Também as Recensões abrem com a análise de outro texto memorialístico, a Estoria del fecho de los Godos, editada e estudada por Manuel Hijano Villegas, ora apreciada por Filipe Alves Moreira. Aí se discutem as distintas versões e testemunhos da obra, os seus eventuais contextos de produção e as relações dela com textos cronísticos ibéricos anteriores ao século XV. Nas notas de investigação, regressa-se outra vez aos textos cronísticos e à produção literária, de novo centrados no mundo ibérico: Maria Eugénia Alcatena, com uma investigação sobre o maravilhoso e o sobrenatural no período de emergência do verso e da prosa literária em castelhano; e, para o universo da produção literária da corte tardo-medieval portuguesa, os textos de Catarina Tibúrcio sobre a produção dos códices iluminados na Corte de Avis, atento à articulação da moldura com o texto e a imagem, e o de Geraldo Augusto Fernandes sobre o Cancioneiro Geral de Garcia de Resende, aplicando aos poemas ditos de formas mistas, uma das suas categorias, uma metodologia de análise que tem em conta, sobretudo, os elementos que determinam a sua versificação e o esquema rimático.

Os restantes contributos trazem outras fontes, problemas e temáticas, na fidelidade, aliás, à vocação inter e multidisciplinar da revista, consagrada, de forma ampla, ao universo dos Estudos Medievais. Entre estes, os dados da arqueologia têm uma presença importante. Tanto na recensão feita à colectânea sobre a arqueologia rural altomedieval na Península Ibérica, dirigida por Sara Prata, Fabián Cuesta-Gómez e Catarina Tente, e que saiu dos primeiros Early Medieval Countryside Archaeological Meetings, realizados em Castelo de Vide em 2019, como na notícia trazida por Dália Paulo sobre os Banhos Islâmicos de Loulé, discutindo a origem e o significado desta estrutura, mas também os caminhos e as opções tomadas durante a musealização desse conjunto patrimonial. A muito recente classificação dos Banhos de Loulé como Monumento Nacional mostra bem a actualidade deste apontamento.

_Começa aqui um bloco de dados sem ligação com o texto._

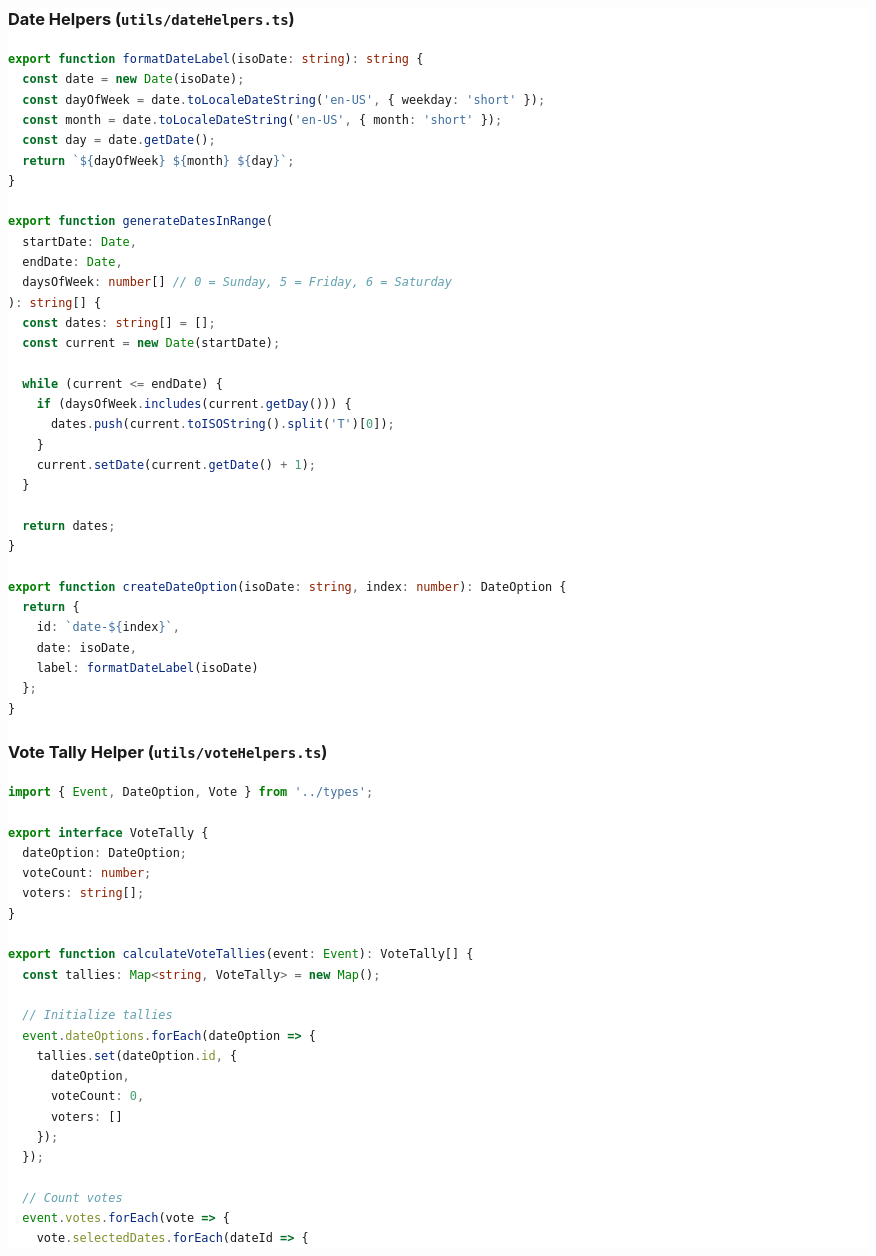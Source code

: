 
### Date Helpers (`utils/dateHelpers.ts`)

```typescript
export function formatDateLabel(isoDate: string): string {
  const date = new Date(isoDate);
  const dayOfWeek = date.toLocaleDateString('en-US', { weekday: 'short' });
  const month = date.toLocaleDateString('en-US', { month: 'short' });
  const day = date.getDate();
  return `${dayOfWeek} ${month} ${day}`;
}

export function generateDatesInRange(
  startDate: Date,
  endDate: Date,
  daysOfWeek: number[] // 0 = Sunday, 5 = Friday, 6 = Saturday
): string[] {
  const dates: string[] = [];
  const current = new Date(startDate);

  while (current <= endDate) {
    if (daysOfWeek.includes(current.getDay())) {
      dates.push(current.toISOString().split('T')[0]);
    }
    current.setDate(current.getDate() + 1);
  }

  return dates;
}

export function createDateOption(isoDate: string, index: number): DateOption {
  return {
    id: `date-${index}`,
    date: isoDate,
    label: formatDateLabel(isoDate)
  };
}
```

### Vote Tally Helper (`utils/voteHelpers.ts`)

```typescript
import { Event, DateOption, Vote } from '../types';

export interface VoteTally {
  dateOption: DateOption;
  voteCount: number;
  voters: string[];
}

export function calculateVoteTallies(event: Event): VoteTally[] {
  const tallies: Map<string, VoteTally> = new Map();

  // Initialize tallies
  event.dateOptions.forEach(dateOption => {
    tallies.set(dateOption.id, {
      dateOption,
      voteCount: 0,
      voters: []
    });
  });

  // Count votes
  event.votes.forEach(vote => {
    vote.selectedDates.forEach(dateId => {
```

Este número inclui ainda a apreciação e a divulgação de outros trabalhos de âmbito interdisciplinar e com proposta de um novo olhar sobre velhos problemas. Desde logo, a recente obra de Daniel Baloup, L’homme armé. Expérience de la guerre et du combat en Castille au XVe siècle, recenseada por Bernardo Vasconcelos e Sousa e que valoriza opção do autor por uma perspectiva antropológica da guerra, indispensável para associar a cultura material às praticas guerreiras, às representações mentais e aos códigos de valores, ou ao sangue e às emoções dos combatentes. Inovadores são também os contributos trazidos pelo projecto FALCO, aqui apresentados por Tiago Viúla Faria, como seu investigador responsável, para uma abordagem inter e multidisciplinar da zooantropologia histórica.

O presente número faz ainda memória e presta merecida homenagem à Professora Jacqueline Hamesse (1942-2023), pelos seus incontornáveis contributos para o conhecimento dos textos filosóficos medievais, para os quais concorria o domínio excecional que detinha da Paleografia, da Codicologia e da Lexicografia.

São muitos, pois, os itinerários de leitura propostos. Com eles, continua-se a fazer jus à missão e propósito da Medievalista, não só pela abertura aos múltiplos olhares sobre a diversidade presente no mundo medieval, como pela vontade de fazer das suas páginas um forum de partilha dos desafiantes caminhos de investigação, das novas problemáticas e dos contextos e das cronologias mais diversas. Com este número, consolida-se igualmente a internacionalização da revista, muito graças aos autores que a procuram para a publicação de números temáticos, ou para dar a conhecer os resultados das suas investigações. Para que todos sejam lidos com vagar.